▸ Problem description: In the entries below, which lines run from the one containing "Some targets like" to the one containing "### But Why?"? Copy exactly those lines, ends included, and no others.

Provided information Block Start

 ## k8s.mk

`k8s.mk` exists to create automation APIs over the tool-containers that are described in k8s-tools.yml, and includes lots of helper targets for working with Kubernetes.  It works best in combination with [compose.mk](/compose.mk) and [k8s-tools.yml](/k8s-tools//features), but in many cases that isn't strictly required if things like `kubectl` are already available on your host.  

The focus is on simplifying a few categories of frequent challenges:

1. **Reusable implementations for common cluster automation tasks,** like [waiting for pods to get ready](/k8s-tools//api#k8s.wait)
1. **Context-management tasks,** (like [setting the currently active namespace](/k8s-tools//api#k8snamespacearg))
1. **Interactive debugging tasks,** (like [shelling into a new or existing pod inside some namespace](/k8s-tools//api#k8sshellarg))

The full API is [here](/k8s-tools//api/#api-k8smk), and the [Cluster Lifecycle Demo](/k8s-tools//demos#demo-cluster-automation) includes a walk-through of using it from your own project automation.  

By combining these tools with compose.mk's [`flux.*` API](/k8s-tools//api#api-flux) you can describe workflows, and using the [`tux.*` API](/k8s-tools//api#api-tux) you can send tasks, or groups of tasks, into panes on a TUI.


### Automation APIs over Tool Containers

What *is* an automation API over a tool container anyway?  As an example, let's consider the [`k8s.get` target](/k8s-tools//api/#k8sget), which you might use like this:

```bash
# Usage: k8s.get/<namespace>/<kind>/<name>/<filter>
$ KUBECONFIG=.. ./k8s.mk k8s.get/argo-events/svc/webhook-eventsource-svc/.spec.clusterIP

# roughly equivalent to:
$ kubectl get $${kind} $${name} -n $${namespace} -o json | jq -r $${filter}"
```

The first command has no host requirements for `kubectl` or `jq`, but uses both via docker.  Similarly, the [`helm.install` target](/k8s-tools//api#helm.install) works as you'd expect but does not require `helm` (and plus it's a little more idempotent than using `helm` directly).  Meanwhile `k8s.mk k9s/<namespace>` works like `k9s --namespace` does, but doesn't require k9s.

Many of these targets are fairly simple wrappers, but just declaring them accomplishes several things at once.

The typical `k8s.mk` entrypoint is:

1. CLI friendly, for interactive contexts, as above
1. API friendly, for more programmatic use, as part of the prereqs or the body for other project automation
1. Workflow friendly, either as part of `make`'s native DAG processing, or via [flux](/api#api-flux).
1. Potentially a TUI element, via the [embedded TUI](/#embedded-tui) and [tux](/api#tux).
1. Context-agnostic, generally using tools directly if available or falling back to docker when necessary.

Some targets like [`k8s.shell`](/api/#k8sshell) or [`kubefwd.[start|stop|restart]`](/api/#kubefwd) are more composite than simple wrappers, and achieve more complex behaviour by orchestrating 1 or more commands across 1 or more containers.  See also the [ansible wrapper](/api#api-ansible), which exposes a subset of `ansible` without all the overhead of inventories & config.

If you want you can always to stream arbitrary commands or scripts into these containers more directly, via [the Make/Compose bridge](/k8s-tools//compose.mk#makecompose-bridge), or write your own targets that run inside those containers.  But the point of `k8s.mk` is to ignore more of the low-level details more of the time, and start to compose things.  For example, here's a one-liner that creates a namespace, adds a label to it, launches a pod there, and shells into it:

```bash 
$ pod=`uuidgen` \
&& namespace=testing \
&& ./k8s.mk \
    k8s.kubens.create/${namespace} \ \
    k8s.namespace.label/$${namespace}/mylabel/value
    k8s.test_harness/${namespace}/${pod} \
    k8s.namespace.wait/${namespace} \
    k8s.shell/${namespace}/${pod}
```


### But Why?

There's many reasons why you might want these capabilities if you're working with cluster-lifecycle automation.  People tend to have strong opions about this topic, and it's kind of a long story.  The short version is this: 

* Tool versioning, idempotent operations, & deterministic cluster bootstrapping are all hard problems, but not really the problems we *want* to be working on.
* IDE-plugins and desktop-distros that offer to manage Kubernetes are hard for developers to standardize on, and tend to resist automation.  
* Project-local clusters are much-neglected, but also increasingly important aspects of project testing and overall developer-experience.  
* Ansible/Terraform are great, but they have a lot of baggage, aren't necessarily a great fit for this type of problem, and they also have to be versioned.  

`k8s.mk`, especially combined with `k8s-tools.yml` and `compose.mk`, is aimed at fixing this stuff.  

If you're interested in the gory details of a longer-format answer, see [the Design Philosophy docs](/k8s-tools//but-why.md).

Provided information Block End

▸ Completed exercise:
Some targets like [`k8s.shell`](/api/#k8sshell) or [`kubefwd.[start|stop|restart]`](/api/#kubefwd) are more composite than simple wrappers, and achieve more complex behaviour by orchestrating 1 or more commands across 1 or more containers.  See also the [ansible wrapper](/api#api-ansible), which exposes a subset of `ansible` without all the overhead of inventories & config.

If you want you can always to stream arbitrary commands or scripts into these containers more directly, via [the Make/Compose bridge](/k8s-tools//compose.mk#makecompose-bridge), or write your own targets that run inside those containers.  But the point of `k8s.mk` is to ignore more of the low-level details more of the time, and start to compose things.  For example, here's a one-liner that creates a namespace, adds a label to it, launches a pod there, and shells into it:

```bash 
$ pod=`uuidgen` \
&& namespace=testing \
&& ./k8s.mk \
    k8s.kubens.create/${namespace} \ \
    k8s.namespace.label/$${namespace}/mylabel/value
    k8s.test_harness/${namespace}/${pod} \
    k8s.namespace.wait/${namespace} \
    k8s.shell/${namespace}/${pod}
```


### But Why?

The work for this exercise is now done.